- _WORK TO BE COMPLETED_
In the records below, locate the line containing "1. 监控脏脚本（修改后的脚本）"; output that line and every following line through the last, exactly.

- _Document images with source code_
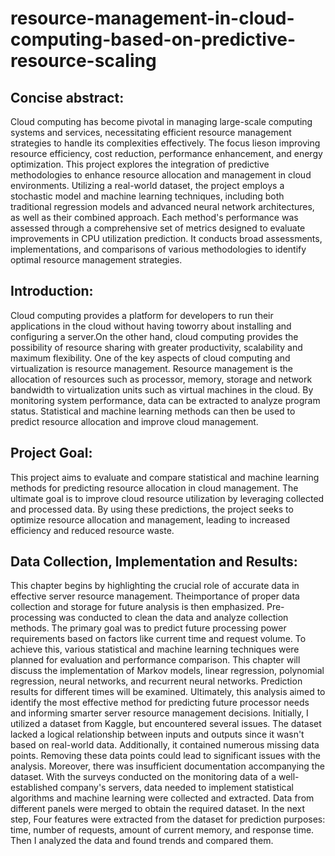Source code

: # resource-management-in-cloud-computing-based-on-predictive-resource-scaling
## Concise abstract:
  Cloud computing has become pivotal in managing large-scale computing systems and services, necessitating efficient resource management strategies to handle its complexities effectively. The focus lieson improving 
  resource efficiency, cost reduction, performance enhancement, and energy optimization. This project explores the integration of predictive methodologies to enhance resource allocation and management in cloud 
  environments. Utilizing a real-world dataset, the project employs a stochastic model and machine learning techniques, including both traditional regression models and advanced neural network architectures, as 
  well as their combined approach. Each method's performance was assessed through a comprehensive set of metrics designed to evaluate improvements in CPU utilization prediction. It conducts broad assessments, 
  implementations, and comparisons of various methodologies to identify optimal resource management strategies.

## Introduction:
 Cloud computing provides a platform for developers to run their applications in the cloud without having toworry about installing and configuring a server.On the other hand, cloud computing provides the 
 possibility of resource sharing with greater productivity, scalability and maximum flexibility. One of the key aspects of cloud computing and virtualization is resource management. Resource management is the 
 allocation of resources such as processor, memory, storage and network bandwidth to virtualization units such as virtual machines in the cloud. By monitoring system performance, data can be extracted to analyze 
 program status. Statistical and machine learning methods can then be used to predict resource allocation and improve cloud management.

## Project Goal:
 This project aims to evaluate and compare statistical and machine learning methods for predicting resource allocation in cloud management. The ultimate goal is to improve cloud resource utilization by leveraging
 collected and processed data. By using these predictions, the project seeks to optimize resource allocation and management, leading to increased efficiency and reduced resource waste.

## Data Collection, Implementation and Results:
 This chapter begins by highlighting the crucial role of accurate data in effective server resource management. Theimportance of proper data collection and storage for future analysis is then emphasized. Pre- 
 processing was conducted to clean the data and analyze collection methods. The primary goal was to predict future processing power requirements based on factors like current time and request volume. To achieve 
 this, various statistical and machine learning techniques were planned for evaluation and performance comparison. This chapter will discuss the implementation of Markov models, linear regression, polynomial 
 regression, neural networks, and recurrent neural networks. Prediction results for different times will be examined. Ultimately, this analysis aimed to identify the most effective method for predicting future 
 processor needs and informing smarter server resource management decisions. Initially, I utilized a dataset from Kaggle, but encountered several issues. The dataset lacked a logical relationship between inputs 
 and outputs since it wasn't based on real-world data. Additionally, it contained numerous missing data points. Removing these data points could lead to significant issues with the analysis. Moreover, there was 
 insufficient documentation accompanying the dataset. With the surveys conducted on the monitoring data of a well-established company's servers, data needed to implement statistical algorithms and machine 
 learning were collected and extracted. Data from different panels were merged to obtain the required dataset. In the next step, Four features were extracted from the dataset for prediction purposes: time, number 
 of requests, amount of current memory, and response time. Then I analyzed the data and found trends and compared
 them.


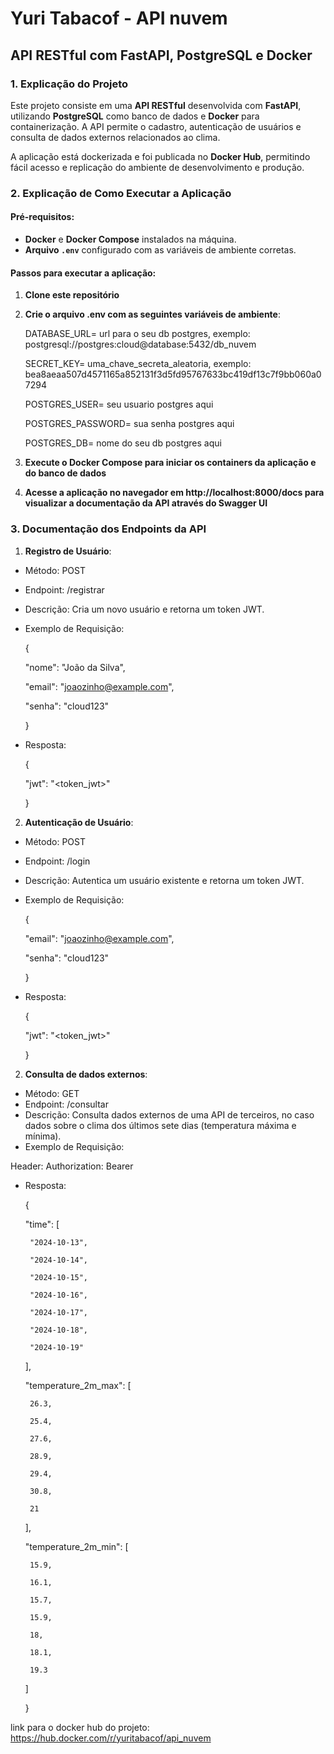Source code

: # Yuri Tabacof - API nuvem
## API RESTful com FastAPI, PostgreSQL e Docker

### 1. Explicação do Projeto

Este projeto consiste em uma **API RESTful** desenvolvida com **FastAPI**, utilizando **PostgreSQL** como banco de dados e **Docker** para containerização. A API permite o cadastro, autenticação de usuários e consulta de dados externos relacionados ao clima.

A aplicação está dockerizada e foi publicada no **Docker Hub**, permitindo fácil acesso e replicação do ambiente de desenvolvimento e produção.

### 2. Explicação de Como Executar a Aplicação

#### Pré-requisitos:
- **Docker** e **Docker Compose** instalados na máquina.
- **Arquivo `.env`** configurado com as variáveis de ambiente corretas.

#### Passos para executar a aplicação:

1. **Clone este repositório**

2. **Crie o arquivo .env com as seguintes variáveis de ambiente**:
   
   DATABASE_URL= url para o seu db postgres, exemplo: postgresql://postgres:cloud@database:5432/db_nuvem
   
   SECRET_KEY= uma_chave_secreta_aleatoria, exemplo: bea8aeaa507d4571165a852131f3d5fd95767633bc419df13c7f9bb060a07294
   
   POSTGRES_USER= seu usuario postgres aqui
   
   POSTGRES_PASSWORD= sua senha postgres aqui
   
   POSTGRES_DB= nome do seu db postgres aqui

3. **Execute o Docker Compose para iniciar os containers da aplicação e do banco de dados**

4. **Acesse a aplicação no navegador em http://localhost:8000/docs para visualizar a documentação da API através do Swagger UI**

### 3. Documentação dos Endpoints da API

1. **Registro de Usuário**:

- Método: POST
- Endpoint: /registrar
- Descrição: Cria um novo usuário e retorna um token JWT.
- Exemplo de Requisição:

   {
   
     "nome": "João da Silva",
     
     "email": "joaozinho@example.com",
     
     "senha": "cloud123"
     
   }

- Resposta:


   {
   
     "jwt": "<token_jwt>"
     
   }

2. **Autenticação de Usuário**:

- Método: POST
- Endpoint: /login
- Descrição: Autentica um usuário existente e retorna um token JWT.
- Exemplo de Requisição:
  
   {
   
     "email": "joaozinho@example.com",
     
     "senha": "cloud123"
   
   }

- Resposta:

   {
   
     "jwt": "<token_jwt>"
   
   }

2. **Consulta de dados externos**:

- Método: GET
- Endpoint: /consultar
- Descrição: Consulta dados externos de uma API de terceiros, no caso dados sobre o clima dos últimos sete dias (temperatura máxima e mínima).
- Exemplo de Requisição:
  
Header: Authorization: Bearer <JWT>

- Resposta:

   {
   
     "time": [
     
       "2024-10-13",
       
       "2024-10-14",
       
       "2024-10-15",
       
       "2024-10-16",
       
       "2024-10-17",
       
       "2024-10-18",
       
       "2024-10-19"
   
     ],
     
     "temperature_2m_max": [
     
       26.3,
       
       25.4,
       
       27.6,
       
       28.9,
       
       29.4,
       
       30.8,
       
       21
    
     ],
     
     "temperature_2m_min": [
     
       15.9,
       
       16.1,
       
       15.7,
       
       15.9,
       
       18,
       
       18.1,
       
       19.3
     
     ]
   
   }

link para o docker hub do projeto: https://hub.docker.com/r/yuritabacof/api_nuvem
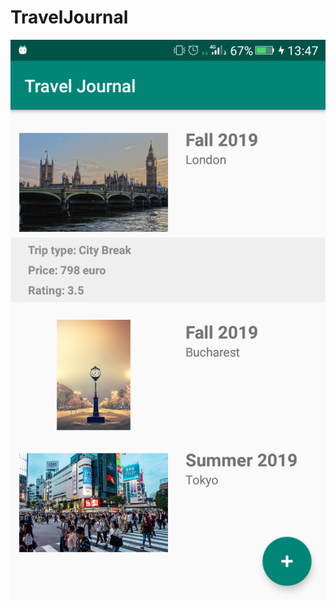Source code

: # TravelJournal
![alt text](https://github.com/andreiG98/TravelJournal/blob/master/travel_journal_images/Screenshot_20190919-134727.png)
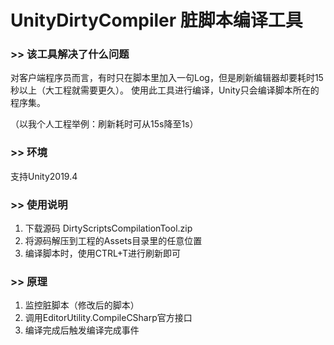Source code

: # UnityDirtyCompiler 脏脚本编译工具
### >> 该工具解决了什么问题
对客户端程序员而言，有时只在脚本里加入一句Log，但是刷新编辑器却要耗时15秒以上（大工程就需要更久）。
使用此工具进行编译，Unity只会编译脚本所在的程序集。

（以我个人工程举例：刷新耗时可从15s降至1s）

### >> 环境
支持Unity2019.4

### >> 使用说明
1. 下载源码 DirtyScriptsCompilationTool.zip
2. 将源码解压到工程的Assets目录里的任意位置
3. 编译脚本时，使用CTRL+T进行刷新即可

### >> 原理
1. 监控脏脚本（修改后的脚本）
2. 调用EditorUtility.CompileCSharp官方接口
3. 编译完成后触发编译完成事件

- _RESPONSE BELOW_
1. 监控脏脚本（修改后的脚本）
2. 调用EditorUtility.CompileCSharp官方接口
3. 编译完成后触发编译完成事件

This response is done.